The film was shot in Burj Khalifa in Dubai, United Arab Emirates by DOP Jacob Møller.  The performances were designed by Belgian choreographer, Sidi Larbi Cherkaoui, the Artistic Director of the Royal Ballet Flanders, who choreographed Beyoncé’s much-lauded 2017 performance at the Grammy Awards. The soundtrack was by Grammy winner, and 3-time Oscar nominated composer Philip Glass (Mr Robot, Stranger Things,  The Truman Show, Powaqqatsi, Kundun and many more).

The production VFX supervisor was, Todd Sarsfield, (Strange Invention). We spoke to Bogdan Mihajlovic, the Visual Effects Supervisor at Qlbeans. He had previously worked with Sarsfield in LA. His company, Qlbeans, did the AI robot character development, tracking, rotomation and animation. The AI robot work included CG interactions, reflections, and shadows. Building the AI robot was challenging for the CG team as they had to find a balance between Saadvaskass and Tsuki Kozuki who was on set as the stand-in for the robot. Kozuki is much more muscular and as an older male, has a different body structure and joint position. Tsuki Kozuki is a very well respected modern ballet dancer from Japan, but as a man, his hips were higher and wider, his knees were jointed at a different height and his build is more muscular than the AI robot.

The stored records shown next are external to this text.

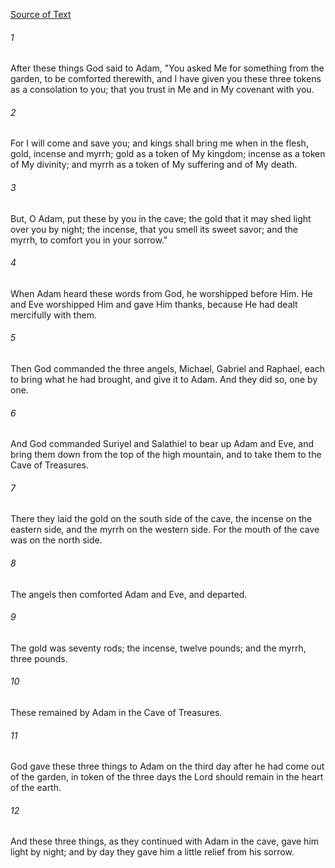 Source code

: [Source of Text](https://github.com/scrollmapper/bible_databases_deuterocanonical)

###### 1
After these things God said to Adam, "You asked Me for something from
the garden, to be comforted therewith, and I have given you these three
tokens as a consolation to you; that you trust in Me and in My covenant
with you.

###### 2
For I will come and save you; and kings shall bring me when in the
flesh, gold, incense and myrrh; gold as a token of My kingdom; incense
as a token of My divinity; and myrrh as a token of My suffering and of
My death.

###### 3
But, O Adam, put these by you in the cave; the gold that it may shed
light over you by night; the incense, that you smell its sweet savor;
and the myrrh, to comfort you in your sorrow."

###### 4
When Adam heard these words from God, he worshipped before Him.  He
and Eve worshipped Him and gave Him thanks, because He had dealt
mercifully with them.

###### 5
Then God commanded the three angels, Michael, Gabriel and Raphael,
each to bring what he had brought, and give it to Adam.  And they did
so, one by one.

###### 6
And God commanded Suriyel and Salathiel to bear up Adam and Eve, and
bring them down from the top of the high mountain, and to take them to
the Cave of Treasures.

###### 7
There they laid the gold on the south side of the cave, the incense
on the eastern side, and the myrrh on the western side.  For the mouth
of the cave was on the north side.

###### 8
The angels then comforted Adam and Eve, and departed.

###### 9
The gold was seventy rods; the incense, twelve pounds; and the
myrrh, three pounds.

###### 10
These remained by Adam in the Cave of Treasures.

###### 11
God gave these three things to Adam on the third day after he had
come out of the garden, in token of the three days the Lord should
remain in the heart of the earth.

###### 12
And these three things, as they continued with Adam in the cave,
gave him light by night; and by day they gave him a little relief from
his sorrow.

In the film, there are clear interaction shots where both Saadvaskass and her stand-in were rotomated, tracked, and animated. Balancing both characters played a critical roll in perfecting the animation so that the VFX team could follow Kozuki’s amazing moves and acting. The location was extremely hot, with a hot wind, so there was no chance of LIDAR or sensible photogrammetry due to the conditions. Instead, the team tracked the shots, with only the help of some reference Go-Pro clips. Following that, detailed rotomation was done to transfer Kozuki’s complex movement to the AI robot rig.  Then a team of animators made an additional pass to tighten up the timing, and “make the moves a bit more robotic but still keeping the graceful choreography from the original footage” comments Mihajlovic.

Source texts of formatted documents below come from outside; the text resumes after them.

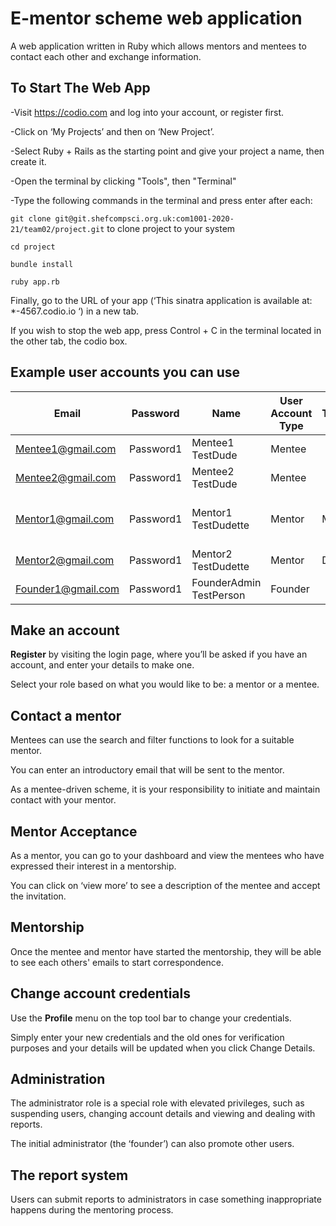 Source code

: # E-mentor scheme web application

A web application written in Ruby which allows mentors and mentees to contact each other and exchange information.

## To Start The Web App
-Visit https://codio.com and log into your account, or register first.

-Click on ‘My Projects’ and then on ‘New Project’.

-Select Ruby + Rails as the starting point and give your project a name, then create it.

-Open the terminal by clicking "Tools", then "Terminal" 

-Type the following commands in the terminal and press enter after each:

``git clone git@git.shefcompsci.org.uk:com1001-2020-21/team02/project.git`` to clone project to your system

``cd project``

``bundle install``

``ruby app.rb``

Finally, go to the URL of your app (‘This sinatra application is available at: *-4567.codio.io ‘) in a new tab. 

If you wish to stop the web app, press Control + C in the terminal located in the other tab, the codio box.
 

## Example user accounts you can use

| Email              | Password  | Name                    | User Account Type | Title | Job Title    | Industry Sector                | University       | Degree           | Telephone     |
| ------------------ | ----------| ----------------------- | ----------------- | ----- | ------------ | ------------------------------ | ---------------- | ---------------- | --------------|
| Mentee1@gmail.com  | Password1 | Mentee1 TestDude        | Mentee            |       |              |                                | Uni of Sheffield | Computer Science | 0114 222 9134 |
| Mentee2@gmail.com  | Password1 | Mentee2 TestDude        | Mentee            |       |              |                                | Uni of Sheffield | Computer Science | 0114 222 9134 |
| Mentor1@gmail.com  | Password1 | Mentor1 TestDudette     | Mentor            | Mrs   | Professor    | Teacher training and education |                  |                  |               |
| Mentor2@gmail.com  | Password1 | Mentor2 TestDudette     | Mentor            | Dr    | System Admin | Information technology         |                  |                  |               |
| Founder1@gmail.com | Password1 | FounderAdmin TestPerson | Founder           |       |              |                                |                  |                  |               |

## Make an account
**Register** by visiting the login page, where you’ll be asked if you have an account, and enter your details to make one. 

Select your role based on what you would like to be: a mentor or a mentee.

## Contact a mentor
Mentees can use the search and filter functions to look for a suitable mentor.

You can enter an introductory email that will be sent to the mentor. 

As a mentee-driven scheme, it is your responsibility to initiate and maintain contact with your mentor.

## Mentor Acceptance
As a mentor, you can go to your dashboard and view the mentees who have expressed their interest in a mentorship. 

You can click on ‘view more’ to see a description of the mentee and accept the invitation.

## Mentorship
Once the mentee and mentor have started the mentorship, they will be able to see each others' emails to start 
correspondence.

## Change account credentials
Use the **Profile** menu on the top tool bar to change your credentials.

Simply enter your new credentials and the old ones for verification purposes and your details will be updated
when you click Change Details.

## Administration
The administrator role is a special role with elevated privileges, such as suspending users, changing account details and viewing and dealing with reports.

The initial administrator (the ‘founder’) can also promote other users.

## The report system
Users can submit reports to administrators in case something inappropriate happens during the mentoring process.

The AI body armor was complex and was meant to look rigid which Mihajlovic said “gave us constraints during animation and the posing in scenes”. “We had to find solutions in rigging and then deal with complex body animation….we had Terminator 2 on constantly as a reference for the running shots,” he joked. The Robot also had major parts of it’s design, such as the skull, that were meant to be glass-like. Both solid gold and glass are difficult to animate during fluid choreography and graceful fighting. “It was extremely complex to animate, and we had to be very careful not to show armor interactions. It was tricky to make everything work ‘as a robot’, so that when the robot moves the armor parts didn’t go through the glass. We started it in Maya but the final rendering was via 3d Studio Max in V-Ray and then composited in Nuke,” he explained. “Actually the final rendering was done from Sarsfield’s, studio (Strange Invention) “.

In addition to obvious big rig removal and clean up, there was enormous attention to small details. For example, there are a few eye blinks in the film that “were barely visible but important to the director and story” explained Mihajlovic. “That was tricky to achieve with the dense body of polygons and have a consistent topology. We had to keep her inner glass part fully closed in topology for rendering and do an effects sim inside. At the same time, we had to preserve the model details in the eye while ‘it’ blinks”.

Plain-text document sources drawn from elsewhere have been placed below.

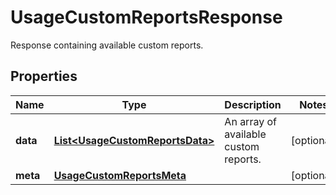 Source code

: 

# UsageCustomReportsResponse

Response containing available custom reports.
## Properties

Name | Type | Description | Notes
------------ | ------------- | ------------- | -------------
**data** | [**List&lt;UsageCustomReportsData&gt;**](UsageCustomReportsData.md) | An array of available custom reports. |  [optional]
**meta** | [**UsageCustomReportsMeta**](UsageCustomReportsMeta.md) |  |  [optional]



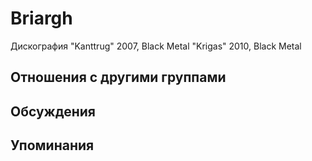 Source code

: # Briargh

Дискография
"Kanttrug" 2007, Black Metal
"Krigas" 2010, Black Metal

## Отношения с другими группами


## Обсуждения


## Упоминания

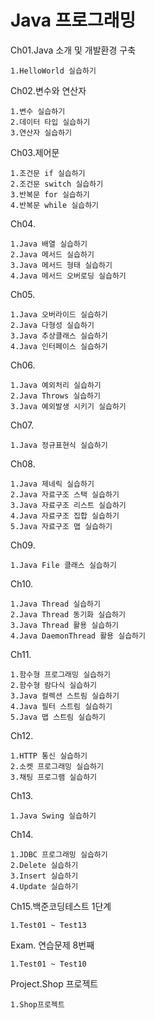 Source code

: # Java 프로그래밍
Ch01.Java 소개 및 개발환경 구축

    1.HelloWorld 실습하기

Ch02.변수와 연산자

    1.변수 실습하기
    2.데이터 타입 실습하기
    3.연산자 실습하기

Ch03.제어문

    1.조건문 if 실습하기
    2.조건문 switch 실습하기
    3.반복문 for 실습하기
    4.반복문 while 실습하기

Ch04.    

    1.Java 배열 실습하기
    2.Java 메서드 실습하기
    3.Java 메서드 형태 실습하기
    4.Java 메서드 오버로딩 실습하기 

Ch05.

    1.Java 오버라이드 실습하기
    2.Java 다형성 실습하기
    3.Java 추상클래스 실습하기
    4.Java 인터페이스 실습하기

Ch06.

    1.Java 예외처리 실습하기
    2.Java Throws 실습하기
    3.Java 예외발생 시키기 실습하기

Ch07.

    1.Java 정규표현식 실습하기

Ch08.

    1.Java 제네릭 실습하기
    2.Java 자료구조 스택 실습하기
    3.Java 자료구조 리스트 실습하기
    4.Java 자료구조 집합 실습하기
    5.Java 자료구조 맵 실습하기

Ch09.

    1.Java File 클래스 실습하기

Ch10.

    1.Java Thread 실습하기
    2.Java Thread 동기화 실습하기
    3.Java Thread 활용 실습하기
    4.Java DaemonThread 활용 실습하기

Ch11.

    1.함수형 프로그래밍 실습하기 
    2.함수형 람다식 실습하기 
    3.Java 컬렉션 스트림 실습하기
    4.Java 필터 스트림 실습하기
    5.Java 맵 스트림 실습하기

Ch12.

    1.HTTP 통신 실습하기
    2.소켓 프로그래밍 실습하기
    3.채팅 프로그램 실습하기

Ch13.

    1.Java Swing 실습하기 

Ch14.

    1.JDBC 프로그래밍 실습하기
    2.Delete 실습하기
    3.Insert 실습하기
    4.Update 실습하기

Ch15.백준코딩테스트 1단계

    1.Test01 ~ Test13
    
Exam. 연습문제 8번째

    1.Test01 ~ Test10

Project.Shop 프로젝트
    
    1.Shop프로젝트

In the final digital embrace Qlbeans needed to work on the robot, matching the body of Kozuki and also do a very exact digital double for Saadvaskass. “What you see is actually her, but we matched her exactly with a digital double. We then projected her footage back onto the geometry so that we could use this textured model in the ray-traced render of the Robot’s glass head” Mihajlovic comments. This also means that the shot has all the right reflections and shadows on the robot and in turn, the AI robot casts the right colour of shadows back on Saadvaskass. “I think, as a result of working this way, the shot looks very real, even as we see it from so many different angles as the camera moves”.